I prepared a talk on mentoring at my  Toastmaster's club just recently and was looking for techniques to improve my mentoring relationships. I found some really cool questioning techniques in Marilee Adams' book "Change your questions, change your life". If you are mentoring or coaching staff members you might find some of these techniques useful.

 I love the first one because it made me realise that we always have a choice: Marilee Adams explains that when things happen to us, we automatically ask ourselves questions, which lead us either down a "Judger Lane" or a "Learner Lane." When discussing possible difficult situations during mentoring dialogues likely questions your mentee might struggle with could be:

 "Why am I failing?" or

  • "What is wrong with me? or, in relation to others
  • "Who’s blame?" or
  • "Why are the others so frustrating?


The Judger Lane is characterised by automatic reactions, it is blame focused and often has a negative impact on relationships. It can be rather paralysing.

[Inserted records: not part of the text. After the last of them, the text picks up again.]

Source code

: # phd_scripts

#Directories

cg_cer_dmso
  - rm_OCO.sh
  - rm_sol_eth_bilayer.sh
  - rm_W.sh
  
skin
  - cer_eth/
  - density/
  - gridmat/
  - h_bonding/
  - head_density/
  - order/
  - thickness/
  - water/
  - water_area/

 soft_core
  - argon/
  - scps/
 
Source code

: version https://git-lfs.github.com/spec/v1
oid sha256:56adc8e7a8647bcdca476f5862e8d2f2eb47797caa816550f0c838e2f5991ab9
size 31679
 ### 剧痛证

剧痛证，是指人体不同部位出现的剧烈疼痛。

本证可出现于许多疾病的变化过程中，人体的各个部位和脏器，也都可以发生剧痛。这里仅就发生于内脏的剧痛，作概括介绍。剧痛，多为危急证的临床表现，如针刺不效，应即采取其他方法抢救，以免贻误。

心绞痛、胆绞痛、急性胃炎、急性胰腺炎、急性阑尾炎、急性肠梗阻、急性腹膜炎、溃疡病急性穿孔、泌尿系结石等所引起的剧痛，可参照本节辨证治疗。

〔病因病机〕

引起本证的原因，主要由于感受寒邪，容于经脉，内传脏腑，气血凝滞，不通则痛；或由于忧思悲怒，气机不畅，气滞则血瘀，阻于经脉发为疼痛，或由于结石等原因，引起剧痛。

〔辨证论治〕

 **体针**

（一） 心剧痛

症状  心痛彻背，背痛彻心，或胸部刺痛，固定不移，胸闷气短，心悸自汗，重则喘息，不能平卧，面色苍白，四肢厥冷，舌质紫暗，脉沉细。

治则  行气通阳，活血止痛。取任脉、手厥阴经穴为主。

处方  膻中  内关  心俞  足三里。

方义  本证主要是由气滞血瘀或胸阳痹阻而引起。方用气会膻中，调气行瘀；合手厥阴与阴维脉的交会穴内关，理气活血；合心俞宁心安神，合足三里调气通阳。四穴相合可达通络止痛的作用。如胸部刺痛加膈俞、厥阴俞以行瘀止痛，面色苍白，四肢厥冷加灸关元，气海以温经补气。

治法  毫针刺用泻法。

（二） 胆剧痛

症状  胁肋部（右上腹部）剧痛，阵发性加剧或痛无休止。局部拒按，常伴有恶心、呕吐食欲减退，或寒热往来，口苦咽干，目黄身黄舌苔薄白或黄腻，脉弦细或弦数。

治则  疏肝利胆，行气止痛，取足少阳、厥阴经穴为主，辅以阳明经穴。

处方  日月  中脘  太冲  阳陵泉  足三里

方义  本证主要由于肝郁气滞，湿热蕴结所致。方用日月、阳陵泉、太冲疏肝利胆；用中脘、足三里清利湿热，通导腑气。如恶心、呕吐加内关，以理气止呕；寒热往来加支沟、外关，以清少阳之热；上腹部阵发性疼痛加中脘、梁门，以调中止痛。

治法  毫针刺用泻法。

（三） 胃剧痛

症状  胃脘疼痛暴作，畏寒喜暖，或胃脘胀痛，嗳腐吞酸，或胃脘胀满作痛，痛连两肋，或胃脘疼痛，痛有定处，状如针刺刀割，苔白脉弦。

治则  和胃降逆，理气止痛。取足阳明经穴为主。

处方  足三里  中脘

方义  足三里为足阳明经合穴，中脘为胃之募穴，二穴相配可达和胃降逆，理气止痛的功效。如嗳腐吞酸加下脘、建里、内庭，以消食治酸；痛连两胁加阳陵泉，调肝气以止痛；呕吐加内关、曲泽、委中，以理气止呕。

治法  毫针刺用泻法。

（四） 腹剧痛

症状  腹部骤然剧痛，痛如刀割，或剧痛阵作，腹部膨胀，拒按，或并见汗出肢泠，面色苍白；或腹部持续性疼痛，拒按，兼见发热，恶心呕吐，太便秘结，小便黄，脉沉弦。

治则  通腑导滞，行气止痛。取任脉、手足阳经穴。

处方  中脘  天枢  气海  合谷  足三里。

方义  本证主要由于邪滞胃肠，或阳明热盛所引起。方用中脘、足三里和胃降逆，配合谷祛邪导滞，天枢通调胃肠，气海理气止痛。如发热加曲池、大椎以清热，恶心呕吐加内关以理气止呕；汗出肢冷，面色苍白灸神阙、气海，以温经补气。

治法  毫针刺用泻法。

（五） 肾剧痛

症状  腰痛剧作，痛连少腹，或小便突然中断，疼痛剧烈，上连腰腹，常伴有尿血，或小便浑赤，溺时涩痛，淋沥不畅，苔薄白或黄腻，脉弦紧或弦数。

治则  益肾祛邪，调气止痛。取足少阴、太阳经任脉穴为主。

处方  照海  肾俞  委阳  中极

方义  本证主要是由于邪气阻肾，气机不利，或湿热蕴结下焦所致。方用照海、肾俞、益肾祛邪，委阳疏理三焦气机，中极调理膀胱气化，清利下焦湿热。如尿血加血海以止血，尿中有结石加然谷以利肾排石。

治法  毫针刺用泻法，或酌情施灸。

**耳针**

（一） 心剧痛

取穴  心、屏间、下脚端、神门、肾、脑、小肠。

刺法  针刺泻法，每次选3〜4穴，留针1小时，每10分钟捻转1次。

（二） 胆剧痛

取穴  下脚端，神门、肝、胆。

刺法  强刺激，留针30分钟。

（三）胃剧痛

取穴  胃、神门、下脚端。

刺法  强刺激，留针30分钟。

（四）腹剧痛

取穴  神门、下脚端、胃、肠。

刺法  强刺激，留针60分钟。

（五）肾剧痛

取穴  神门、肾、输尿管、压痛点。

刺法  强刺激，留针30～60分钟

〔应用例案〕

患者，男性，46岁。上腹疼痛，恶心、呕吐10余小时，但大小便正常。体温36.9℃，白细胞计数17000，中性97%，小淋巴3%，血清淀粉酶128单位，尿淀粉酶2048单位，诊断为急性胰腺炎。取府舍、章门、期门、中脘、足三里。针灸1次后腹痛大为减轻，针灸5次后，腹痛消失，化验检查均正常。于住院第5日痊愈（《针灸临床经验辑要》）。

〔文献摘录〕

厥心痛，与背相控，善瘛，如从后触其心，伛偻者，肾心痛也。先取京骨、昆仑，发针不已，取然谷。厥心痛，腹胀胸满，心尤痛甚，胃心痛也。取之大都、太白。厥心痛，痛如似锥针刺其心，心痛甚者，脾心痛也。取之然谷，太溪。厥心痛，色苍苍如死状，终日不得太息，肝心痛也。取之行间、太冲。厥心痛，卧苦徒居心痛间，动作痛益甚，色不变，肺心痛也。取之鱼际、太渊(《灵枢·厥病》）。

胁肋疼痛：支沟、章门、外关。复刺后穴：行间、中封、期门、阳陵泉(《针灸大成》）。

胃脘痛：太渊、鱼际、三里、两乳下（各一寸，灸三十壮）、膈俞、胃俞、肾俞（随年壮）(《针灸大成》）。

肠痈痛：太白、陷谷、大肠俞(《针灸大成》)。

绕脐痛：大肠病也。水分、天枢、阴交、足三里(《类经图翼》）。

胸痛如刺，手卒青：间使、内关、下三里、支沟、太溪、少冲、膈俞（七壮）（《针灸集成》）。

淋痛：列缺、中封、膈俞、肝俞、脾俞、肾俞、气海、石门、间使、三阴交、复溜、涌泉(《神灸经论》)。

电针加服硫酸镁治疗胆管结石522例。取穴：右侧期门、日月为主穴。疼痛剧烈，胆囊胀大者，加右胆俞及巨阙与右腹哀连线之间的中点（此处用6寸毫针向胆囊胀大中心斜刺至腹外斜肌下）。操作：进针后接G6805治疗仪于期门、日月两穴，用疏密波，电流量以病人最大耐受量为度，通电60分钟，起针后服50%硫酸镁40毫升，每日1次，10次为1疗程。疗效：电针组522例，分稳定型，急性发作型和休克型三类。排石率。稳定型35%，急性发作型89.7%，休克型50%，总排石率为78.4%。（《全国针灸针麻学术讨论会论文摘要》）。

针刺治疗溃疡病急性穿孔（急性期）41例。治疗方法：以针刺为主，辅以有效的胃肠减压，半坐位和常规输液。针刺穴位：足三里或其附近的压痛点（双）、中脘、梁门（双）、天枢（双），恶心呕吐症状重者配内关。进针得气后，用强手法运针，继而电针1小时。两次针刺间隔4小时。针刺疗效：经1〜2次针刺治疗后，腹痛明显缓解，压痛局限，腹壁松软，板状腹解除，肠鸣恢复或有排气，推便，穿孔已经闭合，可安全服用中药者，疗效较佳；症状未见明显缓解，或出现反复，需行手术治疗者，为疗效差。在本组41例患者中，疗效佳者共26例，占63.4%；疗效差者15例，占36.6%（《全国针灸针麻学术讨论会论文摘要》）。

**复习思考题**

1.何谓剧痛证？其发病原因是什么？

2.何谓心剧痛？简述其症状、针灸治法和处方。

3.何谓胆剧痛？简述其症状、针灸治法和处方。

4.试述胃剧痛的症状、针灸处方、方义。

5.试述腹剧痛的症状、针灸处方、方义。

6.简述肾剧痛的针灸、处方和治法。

 What is more helpful is encourage your mentee to ask questions such as,

  • “What are the facts?"
  • "What is the big picture?"
  • "What can I learn?"
  • "What am I responsible for, what not?"
  • "What does the other person need, want, feel?”

 As Learners we can make more thoughtful choices, find more creative solutions and we are more likely to work towards win-win relationships.

The way to switch from the negative 'Judger lane' to a more effective 'Learner lane' is by asking "Switching questions":

"Are you in Judger?"

"What assumptions are you making?"

"How else can you think about this?"

 Let me know if these might add value to your mentoring or coaching dialogues.